#### Stored data
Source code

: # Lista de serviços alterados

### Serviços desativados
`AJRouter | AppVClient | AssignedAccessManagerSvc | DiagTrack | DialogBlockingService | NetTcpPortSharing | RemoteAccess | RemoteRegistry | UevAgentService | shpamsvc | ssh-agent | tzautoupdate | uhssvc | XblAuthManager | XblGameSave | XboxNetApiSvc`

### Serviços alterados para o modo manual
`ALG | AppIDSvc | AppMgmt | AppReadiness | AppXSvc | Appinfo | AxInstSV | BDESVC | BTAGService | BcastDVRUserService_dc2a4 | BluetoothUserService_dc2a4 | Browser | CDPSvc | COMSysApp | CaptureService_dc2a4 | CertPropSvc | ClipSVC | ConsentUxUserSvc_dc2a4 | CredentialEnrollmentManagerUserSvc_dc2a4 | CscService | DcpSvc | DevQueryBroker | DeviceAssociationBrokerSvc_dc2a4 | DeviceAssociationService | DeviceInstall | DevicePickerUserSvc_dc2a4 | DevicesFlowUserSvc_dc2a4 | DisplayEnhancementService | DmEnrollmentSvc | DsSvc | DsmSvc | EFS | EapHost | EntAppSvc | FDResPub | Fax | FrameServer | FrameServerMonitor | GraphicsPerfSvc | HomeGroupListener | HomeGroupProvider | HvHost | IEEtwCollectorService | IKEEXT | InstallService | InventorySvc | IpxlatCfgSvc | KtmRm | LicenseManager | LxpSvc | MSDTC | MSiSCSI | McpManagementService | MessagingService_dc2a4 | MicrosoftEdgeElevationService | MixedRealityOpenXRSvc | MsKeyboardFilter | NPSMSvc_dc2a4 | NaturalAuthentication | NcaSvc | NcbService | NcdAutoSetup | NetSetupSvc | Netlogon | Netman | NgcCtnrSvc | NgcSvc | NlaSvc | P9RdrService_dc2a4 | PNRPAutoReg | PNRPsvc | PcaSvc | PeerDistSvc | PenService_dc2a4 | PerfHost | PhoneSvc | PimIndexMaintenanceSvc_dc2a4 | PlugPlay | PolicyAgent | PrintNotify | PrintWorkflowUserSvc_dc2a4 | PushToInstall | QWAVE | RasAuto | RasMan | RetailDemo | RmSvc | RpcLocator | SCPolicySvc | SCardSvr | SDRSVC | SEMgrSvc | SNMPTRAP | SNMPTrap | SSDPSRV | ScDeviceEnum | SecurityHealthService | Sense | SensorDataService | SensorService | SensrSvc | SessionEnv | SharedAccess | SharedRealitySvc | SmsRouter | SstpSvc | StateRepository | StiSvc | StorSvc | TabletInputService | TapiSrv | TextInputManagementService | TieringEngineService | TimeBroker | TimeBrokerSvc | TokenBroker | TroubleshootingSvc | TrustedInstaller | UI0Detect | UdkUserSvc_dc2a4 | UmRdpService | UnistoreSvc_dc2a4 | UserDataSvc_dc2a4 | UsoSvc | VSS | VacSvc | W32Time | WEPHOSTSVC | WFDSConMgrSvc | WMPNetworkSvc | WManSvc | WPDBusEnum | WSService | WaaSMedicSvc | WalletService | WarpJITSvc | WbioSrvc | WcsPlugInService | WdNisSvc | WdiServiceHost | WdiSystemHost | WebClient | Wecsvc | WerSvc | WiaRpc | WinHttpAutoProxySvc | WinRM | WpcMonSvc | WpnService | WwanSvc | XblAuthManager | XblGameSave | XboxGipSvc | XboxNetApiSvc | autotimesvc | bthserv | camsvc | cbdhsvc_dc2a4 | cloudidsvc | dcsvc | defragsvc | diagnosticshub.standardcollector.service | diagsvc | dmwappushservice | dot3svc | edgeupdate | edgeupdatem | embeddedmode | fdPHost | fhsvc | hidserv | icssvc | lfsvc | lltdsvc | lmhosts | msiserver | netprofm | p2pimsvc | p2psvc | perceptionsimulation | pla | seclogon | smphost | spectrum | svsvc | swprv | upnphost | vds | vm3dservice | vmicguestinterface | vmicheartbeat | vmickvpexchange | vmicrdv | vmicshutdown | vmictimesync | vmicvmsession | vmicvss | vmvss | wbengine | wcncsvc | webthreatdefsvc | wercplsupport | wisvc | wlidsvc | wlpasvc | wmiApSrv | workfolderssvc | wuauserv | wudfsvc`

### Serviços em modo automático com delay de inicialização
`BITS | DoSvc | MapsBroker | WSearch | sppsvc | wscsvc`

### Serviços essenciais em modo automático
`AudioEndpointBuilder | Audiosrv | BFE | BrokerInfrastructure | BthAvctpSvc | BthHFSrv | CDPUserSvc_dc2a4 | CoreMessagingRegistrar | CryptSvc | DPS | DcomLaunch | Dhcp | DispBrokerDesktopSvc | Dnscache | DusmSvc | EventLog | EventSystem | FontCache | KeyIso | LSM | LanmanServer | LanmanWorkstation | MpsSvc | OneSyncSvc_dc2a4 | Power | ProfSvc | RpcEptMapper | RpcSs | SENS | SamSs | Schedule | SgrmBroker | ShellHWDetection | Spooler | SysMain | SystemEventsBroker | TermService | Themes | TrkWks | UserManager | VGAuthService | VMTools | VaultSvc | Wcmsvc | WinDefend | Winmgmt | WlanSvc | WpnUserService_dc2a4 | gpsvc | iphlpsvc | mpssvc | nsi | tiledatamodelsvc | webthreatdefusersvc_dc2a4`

#### Exercise
Your answer should hold the line with "DoSvc | MapsBroker" and each line after it to the end of the data, retyped exactly. Include no other lines.

#### Completed task
`BITS | DoSvc | MapsBroker | WSearch | sppsvc | wscsvc`

### Serviços essenciais em modo automático
`AudioEndpointBuilder | Audiosrv | BFE | BrokerInfrastructure | BthAvctpSvc | BthHFSrv | CDPUserSvc_dc2a4 | CoreMessagingRegistrar | CryptSvc | DPS | DcomLaunch | Dhcp | DispBrokerDesktopSvc | Dnscache | DusmSvc | EventLog | EventSystem | FontCache | KeyIso | LSM | LanmanServer | LanmanWorkstation | MpsSvc | OneSyncSvc_dc2a4 | Power | ProfSvc | RpcEptMapper | RpcSs | SENS | SamSs | Schedule | SgrmBroker | ShellHWDetection | Spooler | SysMain | SystemEventsBroker | TermService | Themes | TrkWks | UserManager | VGAuthService | VMTools | VaultSvc | Wcmsvc | WinDefend | Winmgmt | WlanSvc | WpnUserService_dc2a4 | gpsvc | iphlpsvc | mpssvc | nsi | tiledatamodelsvc | webthreatdefusersvc_dc2a4`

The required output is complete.